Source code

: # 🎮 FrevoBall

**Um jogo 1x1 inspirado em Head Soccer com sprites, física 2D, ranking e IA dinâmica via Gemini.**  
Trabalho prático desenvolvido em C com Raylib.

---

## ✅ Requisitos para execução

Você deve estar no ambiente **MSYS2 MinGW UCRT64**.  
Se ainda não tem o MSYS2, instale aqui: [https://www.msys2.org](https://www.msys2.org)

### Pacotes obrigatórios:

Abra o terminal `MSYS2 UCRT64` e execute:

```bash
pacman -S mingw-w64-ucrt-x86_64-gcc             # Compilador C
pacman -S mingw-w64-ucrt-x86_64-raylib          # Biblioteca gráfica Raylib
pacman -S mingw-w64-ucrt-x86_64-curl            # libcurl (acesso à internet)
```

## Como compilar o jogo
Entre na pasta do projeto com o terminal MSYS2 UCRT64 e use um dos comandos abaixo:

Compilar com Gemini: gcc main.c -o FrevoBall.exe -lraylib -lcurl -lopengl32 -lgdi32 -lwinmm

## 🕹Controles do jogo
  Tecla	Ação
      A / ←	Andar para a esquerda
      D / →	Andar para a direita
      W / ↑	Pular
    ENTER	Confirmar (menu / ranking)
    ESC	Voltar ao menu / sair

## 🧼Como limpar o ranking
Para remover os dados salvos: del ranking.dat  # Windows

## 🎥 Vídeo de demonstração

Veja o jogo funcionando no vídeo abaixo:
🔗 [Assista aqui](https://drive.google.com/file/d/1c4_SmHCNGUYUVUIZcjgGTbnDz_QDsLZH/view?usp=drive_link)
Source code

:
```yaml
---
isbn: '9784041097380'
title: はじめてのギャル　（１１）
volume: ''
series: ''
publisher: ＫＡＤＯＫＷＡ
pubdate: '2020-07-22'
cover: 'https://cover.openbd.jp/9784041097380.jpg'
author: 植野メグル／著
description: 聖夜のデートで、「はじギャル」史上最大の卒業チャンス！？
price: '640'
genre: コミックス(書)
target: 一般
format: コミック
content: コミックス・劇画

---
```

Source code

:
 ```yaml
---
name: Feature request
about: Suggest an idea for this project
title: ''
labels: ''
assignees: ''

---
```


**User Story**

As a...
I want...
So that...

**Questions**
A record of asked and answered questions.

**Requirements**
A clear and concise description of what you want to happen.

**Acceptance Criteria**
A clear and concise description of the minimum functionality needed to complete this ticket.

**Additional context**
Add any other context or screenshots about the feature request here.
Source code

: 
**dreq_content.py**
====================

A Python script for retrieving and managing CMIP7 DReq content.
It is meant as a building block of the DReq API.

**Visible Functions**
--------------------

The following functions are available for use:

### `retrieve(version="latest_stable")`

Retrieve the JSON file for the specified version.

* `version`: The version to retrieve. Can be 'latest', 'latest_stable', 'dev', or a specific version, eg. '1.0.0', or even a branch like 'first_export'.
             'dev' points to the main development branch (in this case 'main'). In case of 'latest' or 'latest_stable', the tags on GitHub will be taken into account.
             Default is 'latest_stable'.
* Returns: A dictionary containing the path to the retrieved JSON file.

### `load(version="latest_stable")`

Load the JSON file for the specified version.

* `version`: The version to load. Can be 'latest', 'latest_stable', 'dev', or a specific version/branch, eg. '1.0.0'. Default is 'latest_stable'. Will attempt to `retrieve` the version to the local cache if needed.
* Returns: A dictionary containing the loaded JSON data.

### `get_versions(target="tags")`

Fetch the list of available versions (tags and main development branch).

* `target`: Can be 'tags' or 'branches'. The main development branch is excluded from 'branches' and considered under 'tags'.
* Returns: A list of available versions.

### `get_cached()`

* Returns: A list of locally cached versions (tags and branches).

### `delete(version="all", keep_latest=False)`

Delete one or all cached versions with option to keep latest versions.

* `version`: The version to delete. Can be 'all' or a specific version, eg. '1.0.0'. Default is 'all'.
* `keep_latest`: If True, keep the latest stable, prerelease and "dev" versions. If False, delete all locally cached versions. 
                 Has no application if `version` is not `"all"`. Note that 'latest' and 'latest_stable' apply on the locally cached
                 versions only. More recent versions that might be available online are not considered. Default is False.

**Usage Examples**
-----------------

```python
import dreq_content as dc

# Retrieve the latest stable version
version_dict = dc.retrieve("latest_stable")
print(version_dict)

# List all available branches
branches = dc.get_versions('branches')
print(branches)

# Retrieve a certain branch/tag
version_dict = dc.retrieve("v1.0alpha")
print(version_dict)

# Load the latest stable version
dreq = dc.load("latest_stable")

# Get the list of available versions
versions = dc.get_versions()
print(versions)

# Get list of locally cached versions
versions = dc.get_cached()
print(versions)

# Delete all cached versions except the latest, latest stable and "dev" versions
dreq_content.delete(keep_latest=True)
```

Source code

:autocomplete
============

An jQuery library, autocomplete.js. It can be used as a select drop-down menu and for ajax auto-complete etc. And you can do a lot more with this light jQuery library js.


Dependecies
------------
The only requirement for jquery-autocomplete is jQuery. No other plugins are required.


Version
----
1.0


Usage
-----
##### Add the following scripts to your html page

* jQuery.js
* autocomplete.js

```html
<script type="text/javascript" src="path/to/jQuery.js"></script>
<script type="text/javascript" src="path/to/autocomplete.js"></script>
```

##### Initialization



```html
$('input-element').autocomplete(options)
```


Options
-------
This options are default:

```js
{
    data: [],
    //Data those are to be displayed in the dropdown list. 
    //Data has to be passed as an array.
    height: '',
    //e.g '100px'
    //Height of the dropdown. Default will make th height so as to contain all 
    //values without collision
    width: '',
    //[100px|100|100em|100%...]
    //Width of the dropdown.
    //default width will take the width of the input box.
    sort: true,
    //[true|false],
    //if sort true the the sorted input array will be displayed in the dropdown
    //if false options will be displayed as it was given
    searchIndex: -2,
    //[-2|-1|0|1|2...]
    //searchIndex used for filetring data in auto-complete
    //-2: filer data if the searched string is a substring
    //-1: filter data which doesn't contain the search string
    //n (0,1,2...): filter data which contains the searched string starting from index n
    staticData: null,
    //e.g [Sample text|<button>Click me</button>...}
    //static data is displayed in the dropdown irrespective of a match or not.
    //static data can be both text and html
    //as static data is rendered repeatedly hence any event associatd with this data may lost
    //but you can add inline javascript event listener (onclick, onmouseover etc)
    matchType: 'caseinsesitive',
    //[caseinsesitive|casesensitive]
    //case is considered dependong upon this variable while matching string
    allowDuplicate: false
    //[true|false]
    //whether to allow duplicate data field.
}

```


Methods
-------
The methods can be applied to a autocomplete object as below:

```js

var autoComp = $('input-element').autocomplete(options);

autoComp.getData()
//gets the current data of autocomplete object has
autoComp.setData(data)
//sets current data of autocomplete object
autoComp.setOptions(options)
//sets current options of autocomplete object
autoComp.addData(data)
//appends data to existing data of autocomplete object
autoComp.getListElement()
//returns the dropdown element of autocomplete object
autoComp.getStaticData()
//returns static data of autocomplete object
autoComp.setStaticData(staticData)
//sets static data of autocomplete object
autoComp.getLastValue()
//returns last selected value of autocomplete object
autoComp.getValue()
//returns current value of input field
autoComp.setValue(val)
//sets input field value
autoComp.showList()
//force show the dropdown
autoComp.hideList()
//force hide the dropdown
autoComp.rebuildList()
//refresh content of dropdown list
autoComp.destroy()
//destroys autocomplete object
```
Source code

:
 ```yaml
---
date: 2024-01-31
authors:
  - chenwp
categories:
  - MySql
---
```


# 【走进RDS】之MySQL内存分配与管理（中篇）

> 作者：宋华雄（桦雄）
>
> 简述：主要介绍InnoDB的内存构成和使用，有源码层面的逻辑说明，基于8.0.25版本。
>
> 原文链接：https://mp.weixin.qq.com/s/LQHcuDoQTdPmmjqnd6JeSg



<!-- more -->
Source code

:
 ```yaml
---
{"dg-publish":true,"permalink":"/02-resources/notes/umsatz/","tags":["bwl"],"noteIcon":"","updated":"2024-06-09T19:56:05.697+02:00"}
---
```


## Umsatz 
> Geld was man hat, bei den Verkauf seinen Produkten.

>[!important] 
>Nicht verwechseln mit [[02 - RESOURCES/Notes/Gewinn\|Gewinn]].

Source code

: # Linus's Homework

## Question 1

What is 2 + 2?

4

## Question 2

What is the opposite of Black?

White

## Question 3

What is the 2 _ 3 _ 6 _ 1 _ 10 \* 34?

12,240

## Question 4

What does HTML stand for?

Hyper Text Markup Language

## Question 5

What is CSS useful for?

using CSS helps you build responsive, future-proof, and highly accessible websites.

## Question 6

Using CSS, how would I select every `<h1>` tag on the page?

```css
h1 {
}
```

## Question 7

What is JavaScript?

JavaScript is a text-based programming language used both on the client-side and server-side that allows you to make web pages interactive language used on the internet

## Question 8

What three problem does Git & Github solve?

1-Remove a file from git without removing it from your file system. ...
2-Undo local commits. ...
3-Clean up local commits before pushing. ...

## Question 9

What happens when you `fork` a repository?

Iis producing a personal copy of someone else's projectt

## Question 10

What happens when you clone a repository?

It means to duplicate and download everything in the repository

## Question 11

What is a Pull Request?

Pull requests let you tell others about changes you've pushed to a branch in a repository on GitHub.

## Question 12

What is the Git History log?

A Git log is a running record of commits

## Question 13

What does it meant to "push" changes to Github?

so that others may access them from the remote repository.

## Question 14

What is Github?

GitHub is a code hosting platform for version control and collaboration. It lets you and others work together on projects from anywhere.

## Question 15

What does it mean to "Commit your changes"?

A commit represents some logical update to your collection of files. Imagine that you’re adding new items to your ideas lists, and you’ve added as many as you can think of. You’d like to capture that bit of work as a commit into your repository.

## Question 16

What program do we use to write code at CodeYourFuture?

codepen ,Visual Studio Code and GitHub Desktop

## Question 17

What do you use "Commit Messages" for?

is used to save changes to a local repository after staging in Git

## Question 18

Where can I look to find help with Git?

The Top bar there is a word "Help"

::::::::

DESCRIPTION OF THE TASK: When the word "force" appears in a line of the listing, copy that line.

ANSWER FOR THE TASK:
//force show the dropdown
//force hide the dropdown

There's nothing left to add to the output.